Each time we run this code, we get a different outcome due to randomness. But what happens when we repeat the experiment many times? By sampling thousands of coin flips, patterns emerge. We can observe the **distribution** that underlies the random process. 

In [None]:
fig = plt.figure(figsize=(10.5, 2.5), dpi=500, tight_layout=True)
# loop through 5,10,50,100,1000,10000 trials
for t_id, trials in enumerate([5,10,50,100,1000,10000]):
    # Keep track
    heads_or_tails = [0, 0]
    for t in range(trials):
        # Get a random 0 or 1
        toss = random.randint(0,1)
        # Increment the list element corresponding to the toss result
        heads_or_tails[toss] += 1
    # Show a pie chart of the results
    plt.subplot(1, 6, t_id+1)
    plt.pie(heads_or_tails, colors=['turquoise', 'purple'], labels=['heads', 'tails'])
    
plt.show()

## Distributions

### Bernoulli distribution

A very simple example of discrete distribution is the **Bernoulli** distribution. With this distribution, we can model a coin flip, if it has equal probability. More formally, a Bernoulli distribution is defined as

$$ 
Bernoulli(x)= p^x (1-p)^{(1-x)} 
$$

with $p$ controlling the probability of the two classes. That means that fair coin should have $p=0.5$. If we throw the coin a very large number of times, we hope to see on average an equal amount of _heads_ and _tails_.

In [None]:
bernoulli = distribution.Bernoulli(0.5)
# bernoulli = distribution.Bernoulli(0.2)
samples = bernoulli.sample((10000,))
print(samples[:10])
# figure(640, 480)
sns.displot(samples)
plt.title("Samples from a Bernoulli (coin toss)")
plt.show()

In [None]:
sample_space = ['heads', 'tails']
samples = bernoulli.sample((10, ))
for s in samples:
    print('Coin is tossed on ' + sample_space[int(s)])

### Normal distribution

The same ideas apply to *continuous* random variables.
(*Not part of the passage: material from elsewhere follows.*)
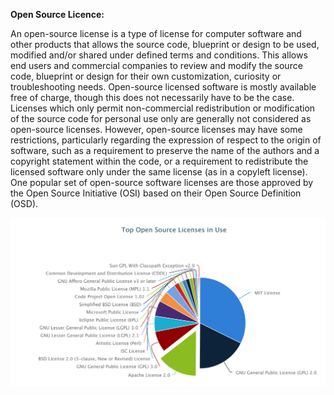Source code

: **Open Source Licence:**

An open-source license is a type of license for computer software and other products that allows the source code, blueprint or design to be used, modified and/or shared under defined terms and conditions. This allows end users and commercial companies to review and modify the source code, blueprint or design for their own customization, curiosity or troubleshooting needs. Open-source licensed software is mostly available free of charge, though this does not necessarily have to be the case. Licenses which only permit non-commercial redistribution or modification of the source code for personal use only are generally not considered as open-source licenses. However, open-source licenses may have some restrictions, particularly regarding the expression of respect to the origin of software, such as a requirement to preserve the name of the authors and a copyright statement within the code, or a requirement to redistribute the licensed software only under the same license \(as in a copyleft license\). One popular set of open-source software licenses are those approved by the Open Source Initiative \(OSI\) based on their Open Source Definition \(OSD\).



![](/assets/import2.png)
The Normal (or Gaussian) distribution is perhaps the most important distribution in statistics and machine learning. Below, two normal distibutions are plottet using `pytorch.distribution`.

In [None]:
x = np.linspace(-4, 6, 1000)

# Based on a normal
n_1 = distribution.Normal(0, 1)
n_2 = distribution.Normal(1, 1.5)

# Obtain some samples
samples = n_1.sample((1000, ))

# PyTorch's distribution module only provides log_prob(), not a direct probability density function. To get the density, we exponentiate the log_prob.
density_1 = torch.exp(n_1.log_prob(torch.Tensor(x))).numpy()
density_2 = torch.exp(n_2.log_prob(torch.Tensor(x))).numpy()
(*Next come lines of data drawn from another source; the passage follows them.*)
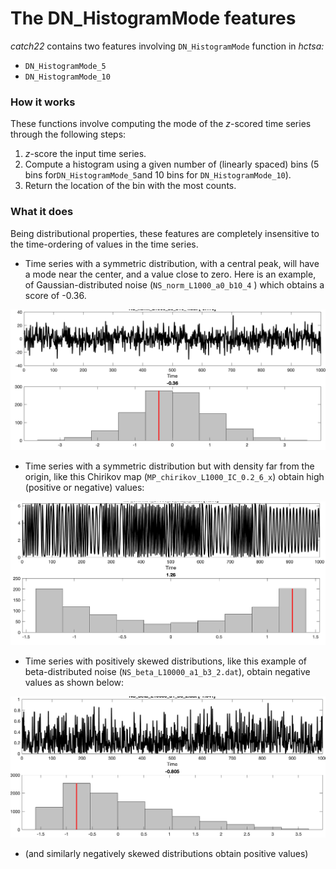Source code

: # The DN\_HistogramMode features

_catch22_ contains two features involving `DN_HistogramMode` function in  _hctsa:_

* `DN_HistogramMode_5`
* `DN_HistogramMode_10`

### How it works

These functions involve computing the mode of the _z_-scored time series through the following steps:

1. _z_-score the input time series.
2. Compute a histogram using a given number of \(linearly spaced\) bins \(5 bins for`DN_HistogramMode_5`and 10 bins for `DN_HistogramMode_10`\).
3. Return the location of the bin with the most counts.

### What it does

Being distributional properties, these features are completely insensitive to the time-ordering of values in the time series.

* Time series with a symmetric distribution, with a central peak, will have a mode near the center, and a value close to zero. Here is an example, of Gaussian-distributed noise \(`NS_norm_L1000_a0_b10_4` \) which obtains a score of -0.36.

![](../.gitbook/assets/screen-shot-2021-07-23-at-17.39.49.png)

* Time series with a symmetric distribution but with density far from the origin, like this Chirikov map \(`MP_chirikov_L1000_IC_0.2_6_x`\) obtain high \(positive or negative\) values:

![](../.gitbook/assets/screen-shot-2021-07-23-at-17.41.14.png)

* Time series with positively skewed distributions, like this example of beta-distributed noise \(`NS_beta_L10000_a1_b3_2.dat`\), obtain negative values as shown below:

![](../.gitbook/assets/image.png)

* \(and similarly negatively skewed distributions obtain positive values\)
# Plot both samples and density
plt.figure(figsize=(20, 10))

# Compare both distributions
plt.plot(x, density_1)
plt.fill_between(x, density_1, 0, alpha=0.5, label='N(0,1)')
plt.plot(x, density_2)
plt.fill_between(x, density_2, 0, alpha=0.5, label='N(1,1.5)')
plt.legend()
plt.title("Normal Distributions")
plt.show()

Here, we rely on the [PyTorch distributions module](https://pytorch.org/docs/stable/_modules/torch/distributions/), which is defined in `torch.distributions`. Inside this toolbox, we can already find some of the major probability distributions that we are used to deal with:

- ``distribution.Normal``
- ``distribution.Bernoulli``
- ``distribution.Beta``
- ``distribution.Gamma``
- ``distribution.LogNormal``

## Sampling from a distribution

Once we know a probability distribution, we can sample from it. For example, sampling repeatedly from a Gaussian distribution produces values that perfectly match the Gaussian shape. The trick is this: to sample from any distribution, we need to invert the Cumulative Distribution Function (CDF) of this distribution. The CDF can be obtained by integrating the probability density function (PDF) and tells us the cumulative probability up to any point x; inverting it lets us map uniform random numbers directly to samples from our target distribution.

Below, we demonstrate this with the exponential distribution, comparing both the standard NumPy sampling method and the inverse CDF approach.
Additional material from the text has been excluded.